* Work request
Your copy should match the records below exactly, except for the pictures.

Dataset entries:
* * * * * * *

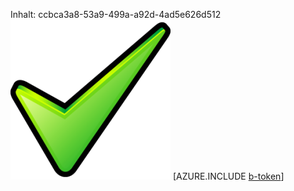 Inhalt: ccbca3a8-53a9-499a-a92d-4ad5e626d512![Bild](0b6a84e8-d340-4e5a-905b-38027bdc461f.png)
[AZURE.INCLUDE [b-token](3fdcdac6-e71a-4182-a230-3a20f89b9e93.md)]
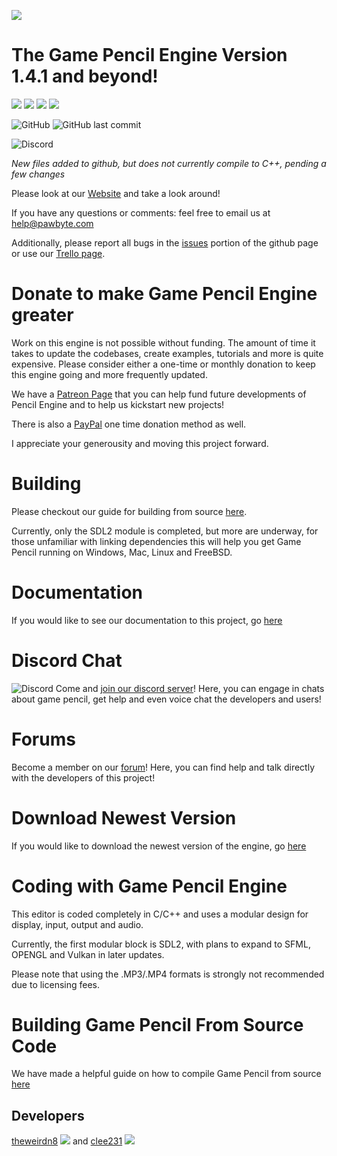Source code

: ![](https://raw.githubusercontent.com/pawbyte/Game-Pencil-Engine/master/logo_black.png)

The Game Pencil Engine Version 1.4.1 and beyond!
================================================

![](https://raw.githubusercontent.com/pawbyte/Game-Pencil-Engine/master/screenshots/ss4.png)
![](https://raw.githubusercontent.com/pawbyte/Game-Pencil-Engine/master/screenshots/ss3.png)
![](https://raw.githubusercontent.com/pawbyte/Game-Pencil-Engine/master/screenshots/ss2.png)
![](https://raw.githubusercontent.com/pawbyte/Game-Pencil-Engine/master/screenshots/ss1.png)

![GitHub](https://img.shields.io/github/license/pawbyte/Game-Pencil-Engine?style=for-the-badge)
![GitHub last commit](https://img.shields.io/github/last-commit/pawbyte/Game-Pencil-Engine?style=for-the-badge)


![Discord](https://img.shields.io/discord/799620485947064321?logo=discord&style=for-the-badge)

*New files added to github, but does not currently compile to C++, pending a few changes*

Please look at our [Website](https://pawbyte.com/gamepencilengine/) and take a look around!

If you have any questions or comments: feel free to email us at <help@pawbyte.com>

Additionally, please report all bugs in the [issues](https://github.com/pawbyte/Game-Pencil-Engine/issues) portion of the github page or use our [Trello page](https://trello.com/b/QoLoJUwn/game-pencil-roadmap).


Donate to make Game Pencil Engine greater
=========================================
Work on this engine is not possible without funding. The amount of time it takes to update the codebases, create examples, tutorials and more is quite expensive. Please consider either a one-time or monthly donation to keep this engine going and more frequently updated. 

We have a [Patreon Page](https://www.patreon.com/pawbyte?ty=h) that you can help fund future developments of Pencil Engine and to help us kickstart new projects!

There is also a [PayPal](http://www.pawbyte.com/donate/) one time donation method as well. 

I appreciate your generousity and moving this project forward. 


Building
========

Please checkout our guide for building from source [here](https://pawbyte.com/building-game-pencil-from-source-code/).

Currently, only the SDL2 module is completed, but more are underway, for those unfamiliar with linking dependencies this will help you get Game Pencil running on Windows, Mac, Linux and FreeBSD.

Documentation
=============
If you would like to see our documentation to this project, go [here](http://docs.pawbyte.com/)

Discord Chat
======
![Discord](https://img.shields.io/discord/799620485947064321?logo=discord&style=for-the-badge)
Come and  [join our discord server](https://discord.gg/dCrCwrQutP)!  Here, you can engage in chats about game pencil, get help and even voice chat the developers and users!

Forums
======
Become a member on our [forum](http://community.pawbyte.com/)!  Here, you can find help and talk directly with the developers of this project!

Download Newest Version
=======================
If you would like to download the newest version of the engine, go [here](https://pawbyte.com/gamepencilengine/)


Coding with Game Pencil Engine
=======================

This editor is coded completely in C/C++ and uses a modular design for display, input, output and audio.

Currently, the first modular block is SDL2, with plans to expand to SFML, OPENGL and Vulkan in later updates.

Please note that using the .MP3/.MP4 formats is strongly not recommended due to licensing fees.


Building Game Pencil From Source Code
=====================================
We have made a helpful guide on how to compile Game Pencil from source [here](https://pawbyte.com/building-game-pencil-from-source-code/)

Developers
----------
[theweirdn8](https://github.com/theweirdn8)
![](https://avatars0.githubusercontent.com/u/3193947?v=4&s=100)
and
[clee231](https://github.com/clee231)
![](https://avatars0.githubusercontent.com/u/1387910?v=4&s=100)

* * * * * * *

* Answer box
 Inhalt: ccbca3a8-53a9-499a-a92d-4ad5e626d512![Bild](0b6a84e8-d340-4e5a-905b-38027bdc461f.png)
[AZURE.INCLUDE [b-token](3fdcdac6-e71a-4182-a230-3a20f89b9e93.md)]
Source code

: ![](https://raw.githubusercontent.com/pawbyte/Game-Pencil-Engine/master/logo_black.png)

The Game Pencil Engine Version 1.4.1 and beyond!
================================================

![](https://raw.githubusercontent.com/pawbyte/Game-Pencil-Engine/master/screenshots/ss4.png)
![](https://raw.githubusercontent.com/pawbyte/Game-Pencil-Engine/master/screenshots/ss3.png)
![](https://raw.githubusercontent.com/pawbyte/Game-Pencil-Engine/master/screenshots/ss2.png)
![](https://raw.githubusercontent.com/pawbyte/Game-Pencil-Engine/master/screenshots/ss1.png)

![GitHub](https://img.shields.io/github/license/pawbyte/Game-Pencil-Engine?style=for-the-badge)
![GitHub last commit](https://img.shields.io/github/last-commit/pawbyte/Game-Pencil-Engine?style=for-the-badge)


![Discord](https://img.shields.io/discord/799620485947064321?logo=discord&style=for-the-badge)

*New files added to github, but does not currently compile to C++, pending a few changes*

Please look at our [Website](https://pawbyte.com/gamepencilengine/) and take a look around!

If you have any questions or comments: feel free to email us at <help@pawbyte.com>

Additionally, please report all bugs in the [issues](https://github.com/pawbyte/Game-Pencil-Engine/issues) portion of the github page or use our [Trello page](https://trello.com/b/QoLoJUwn/game-pencil-roadmap).


Donate to make Game Pencil Engine greater
=========================================
Work on this engine is not possible without funding. The amount of time it takes to update the codebases, create examples, tutorials and more is quite expensive. Please consider either a one-time or monthly donation to keep this engine going and more frequently updated. 

We have a [Patreon Page](https://www.patreon.com/pawbyte?ty=h) that you can help fund future developments of Pencil Engine and to help us kickstart new projects!

There is also a [PayPal](http://www.pawbyte.com/donate/) one time donation method as well. 

I appreciate your generousity and moving this project forward. 


Building
========

Please checkout our guide for building from source [here](https://pawbyte.com/building-game-pencil-from-source-code/).

Currently, only the SDL2 module is completed, but more are underway, for those unfamiliar with linking dependencies this will help you get Game Pencil running on Windows, Mac, Linux and FreeBSD.

Documentation
=============
If you would like to see our documentation to this project, go [here](http://docs.pawbyte.com/)

Discord Chat
======
![Discord](https://img.shields.io/discord/799620485947064321?logo=discord&style=for-the-badge)
Come and  [join our discord server](https://discord.gg/dCrCwrQutP)!  Here, you can engage in chats about game pencil, get help and even voice chat the developers and users!

Forums
======
Become a member on our [forum](http://community.pawbyte.com/)!  Here, you can find help and talk directly with the developers of this project!

Download Newest Version
=======================
If you would like to download the newest version of the engine, go [here](https://pawbyte.com/gamepencilengine/)


Coding with Game Pencil Engine
=======================

This editor is coded completely in C/C++ and uses a modular design for display, input, output and audio.

Currently, the first modular block is SDL2, with plans to expand to SFML, OPENGL and Vulkan in later updates.

Please note that using the .MP3/.MP4 formats is strongly not recommended due to licensing fees.


Building Game Pencil From Source Code
=====================================
We have made a helpful guide on how to compile Game Pencil from source [here](https://pawbyte.com/building-game-pencil-from-source-code/)

Developers
----------
[theweirdn8](https://github.com/theweirdn8)
![](https://avatars0.githubusercontent.com/u/3193947?v=4&s=100)
and
[clee231](https://github.com/clee231)
![](https://avatars0.githubusercontent.com/u/1387910?v=4&s=100)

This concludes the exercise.